L’ouragan n’a pas seulement détruit des bâtiments : il a exposé l’impuissance d’États incapables d’administrer sans ligne nette. Le droit international de la mer a servi de bâton pour forcer la main néerlandaise. La France « gagne » des eaux ; Sint Maarten gagne de la certitude. Tout le monde sourit. Personne n’ose dire que l’opération ressemble à un nettoyage de printemps colonial, quatre siècles trop tard.
La critique s’impose, cinglante. Cette formalisation, vantée comme un triomphe par le rapporteur Bertrand Bouyx, est un monument d’absurdité. Deux puissances européennes ont cohabité sur un caillou caribéen de 87 km² en cultivant l’imprécision, faute de volonté ou d’intérêt réel. Elles ont laissé une population construire une identité partagée – la « Friendly Island » – où la frontière n’est qu’un panneau discret et un concept de carte.
Aujourd’hui, elles rigidifient cette ligne sous prétexte de modernité. Quel aveu ! L’ambiguïté, source relative de paix et de fluidité, devient intolérable dès que les États veulent reconstruire, taxer ou traquer.

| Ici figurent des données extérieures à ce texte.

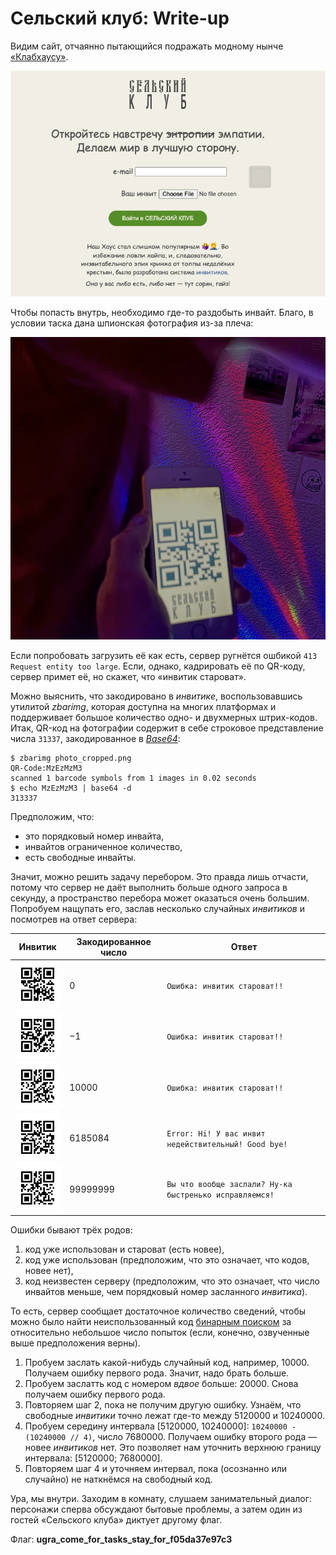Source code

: # Сельский клуб: Write-up

Видим сайт, отчаянно пытающийся подражать модному нынче [«Клабхаусу»](https://joinclubhouse.com/).

![](writeup/index.png)

Чтобы попасть внутрь, необходимо где-то раздобыть инвайт. Благо, в условии таска дана шпионская фотография из-за плеча:

![](public/photo.png)

Если попробовать загрузить её как есть, сервер ругнётся ошбикой `413 Request entity too large`. Если, однако, кадрировать её по QR-коду, сервер примет её, но скажет, что «инвитик староват». 

Можно выяснить, что закодировано в _инвитике_, воспользовавшись утилитой _zbarimg_, которая доступна на многих платформах и поддерживает большое количество одно- и двухмерных штрих-кодов. Итак, QR-код на фотографии содержит в себе строковое представление числа `31337`, закодированное в [_Base64_](https://en.wikipedia.org/wiki/Base64):

```shell
$ zbarimg photo_cropped.png
QR-Code:MzEzMzM3
scanned 1 barcode symbols from 1 images in 0.02 seconds
$ echo MzEzMzM3 | base64 -d
313337
```

Предположим, что:

- это порядковый номер инвайта,
- инвайтов ограниченное количество,
- есть свободные инвайты.

Значит, можно решить задачу перебором. Это правда лишь отчасти, потому что сервер не даёт выполнить больше одного запроса в секунду, а пространство перебора может оказаться очень большим. Попробуем нащупать его, заслав несколько случайных _инвитиков_ и посмотрев на ответ сервера:

| Инвитик                       | Закодированное число | Ответ                                                   |
|-------------------------------|----------------------|---------------------------------------------------------|
| ![](writeup/qr-0.png)         | 0                    | `Ошибка: инвитик староват!!`                            |
| ![](writeup/qr--1.png)        | −1                   | `Ошибка: инвитик староват!!`                            |
| ![](writeup/qr-10000.png)     | 10000                | `Ошибка: инвитик староват!!`                            |
| ![](writeup/qr-6185084.png)   | 6185084              | `Error: Hi! У вас инвит недействительный! Good bye!`    |
| ![](writeup/qr-99999999.png)  | 99999999             | `Вы что вообще заслали? Ну-ка быстренько исправляемся!` |

Ошибки бывают трёх родов:

1. код уже использован и староват (есть новее),
2. код уже использован (предположим, что это означает, что кодов, новее нет),
3. код неизвестен серверу (предположим, что это означает, что число инвайтов меньше, чем порядковый номер засланного _инвитика_).

То есть, сервер сообщает достаточное количество сведений, чтобы можно было найти неиспользованный код [бинарным поиском](https://ru.wikipedia.org/wiki/Бинарный_поиск) за относительно небольшое число попыток (если, конечно, озвученные выше предположения верны).

1. Пробуем заслать какой-нибудь случайный код, например, 10000. Получаем ошибку первого рода. Значит, надо брать больше.
2. Пробуем заслатть код с номером _вдвое_ больше: 20000. Снова получаем ошибку первого рода.
3. Повторяем шаг 2, пока не получим другую ошибку. Узнаём, что свободные _инвитики_ точно лежат где-то между 5120000 и 10240000.
4. Пробуем середину интервала [5120000, 10240000]: `10240000 - (10240000 // 4)`, число 7680000. Получаем ошибку второго рода — новее _инвитиков_ нет. Это позволяет нам уточнить верхнюю границу интервала: [5120000; 7680000].
5. Повторяем шаг 4 и уточняем интервал, пока (осознанно или случайно) не наткнёмся на свободный код.

Ура, мы внутри. Заходим в комнату, слушаем занимательный диалог: персонажи сперва обсуждают бытовые проблемы, а затем один из гостей «Сельского клуба» диктует другому флаг.

Флаг: **ugra_come_for_tasks_stay_for_f05da37e97c3**

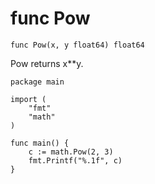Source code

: # func Pow

```
func Pow(x, y float64) float64
```

Pow returns x**y.

```
package main

import (
    "fmt"
    "math"
)

func main() {
    c := math.Pow(2, 3)
    fmt.Printf("%.1f", c)
}
```
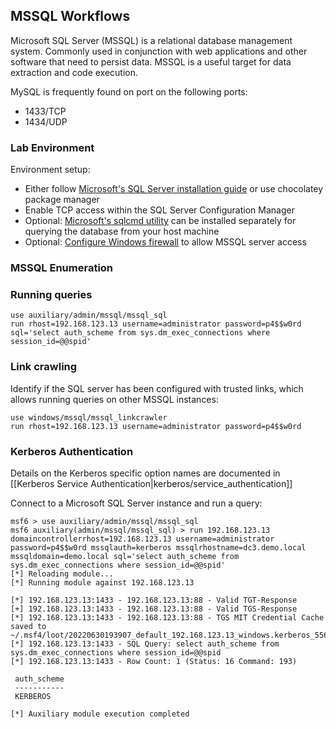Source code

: ## MSSQL Workflows

Microsoft SQL Server (MSSQL) is a relational database management system. Commonly used in conjunction with web applications
and other software that need to persist data. MSSQL is a useful target for data extraction and code execution.

MySQL is frequently found on port on the following ports:

- 1433/TCP
- 1434/UDP

### Lab Environment

Environment setup:

- Either follow [Microsoft's SQL Server installation guide](https://learn.microsoft.com/en-us/sql/database-engine/install-windows/install-sql-server?view=sql-server-ver16) or use chocolatey package manager 
- Enable TCP access within the SQL Server Configuration Manager
- Optional: [Microsoft's sqlcmd utility](https://docs.microsoft.com/en-us/sql/tools/sqlcmd-utility?view=sql-server-ver16) can be installed separately for querying the database from your host machine
- Optional: [Configure Windows firewall](https://learn.microsoft.com/en-us/sql/sql-server/install/configure-the-windows-firewall-to-allow-sql-server-access?view=sql-server-ver16) to allow MSSQL server access 

### MSSQL Enumeration

### Running queries

```
use auxiliary/admin/mssql/mssql_sql
run rhost=192.168.123.13 username=administrator password=p4$$w0rd sql='select auth_scheme from sys.dm_exec_connections where session_id=@@spid'
```

### Link crawling

Identify if the SQL server has been configured with trusted links, which allows running queries on other MSSQL instances:

```
use windows/mssql/mssql_linkcrawler
run rhost=192.168.123.13 username=administrator password=p4$$w0rd
```

### Kerberos Authentication

Details on the Kerberos specific option names are documented in [[Kerberos Service Authentication|kerberos/service_authentication]]

Connect to a Microsoft SQL Server instance and run a query:

```
msf6 > use auxiliary/admin/mssql/mssql_sql
msf6 auxiliary(admin/mssql/mssql_sql) > run 192.168.123.13 domaincontrollerrhost=192.168.123.13 username=administrator password=p4$$w0rd mssqlauth=kerberos mssqlrhostname=dc3.demo.local mssqldomain=demo.local sql='select auth_scheme from sys.dm_exec_connections where session_id=@@spid'
[*] Reloading module...
[*] Running module against 192.168.123.13

[*] 192.168.123.13:1433 - 192.168.123.13:88 - Valid TGT-Response
[+] 192.168.123.13:1433 - 192.168.123.13:88 - Valid TGS-Response
[*] 192.168.123.13:1433 - 192.168.123.13:88 - TGS MIT Credential Cache saved to ~/.msf4/loot/20220630193907_default_192.168.123.13_windows.kerberos_556101.bin
[*] 192.168.123.13:1433 - SQL Query: select auth_scheme from sys.dm_exec_connections where session_id=@@spid
[*] 192.168.123.13:1433 - Row Count: 1 (Status: 16 Command: 193)

 auth_scheme
 -----------
 KERBEROS

[*] Auxiliary module execution completed
```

On rigidifie un héritage de salines et de tabac alors que les vraies fractures de l’île – asymétries économiques, vulnérabilité climatique, dualité monétaire et fiscale – restent intactes.
Et les 75 000 habitants ? Ils continueront de circuler librement. Les commerçants d’Oyster Pond attendront des retombées qui ne viendront peut-être jamais. Mais l’opération sent le formalisme post-colonial arrogant : on impose des coordonnées précises à une réalité humaine qui s’en moquait. Deux monnaies, deux régimes, deux visions du tourisme… et une même fragilité face aux cyclones et aux trafics. Formaliser la frontière ne résout rien de fondamental.
Elle ne fait que masquer l’échec de deux États à gérer autrement qu’en traçant des lignes.Ce changement – le premier officiel depuis des décennies – n’est pas une victoire. C’est le symptôme d’un monde où les puissances, incapables de tolérer l’informel, doivent rattraper des siècles de nonchalance sous la pression d’un désastre et de l’insécurité.
À Saint-Martin, la frontière n’a pas bougé : elle s’est réveillée de sa léthargie juridique dans un sursaut de panique administrative. Quatre cents ans pour tracer une ligne. Le vrai scandale n’est pas le changement.
C’est qu’il ait fallu un ouragan dévastateur et la menace du narcotrafic pour que Paris et La Haye admettent enfin qu’ils ne savaient même pas où passait leur propre frontière. Une humiliation cartographique, rien de moins.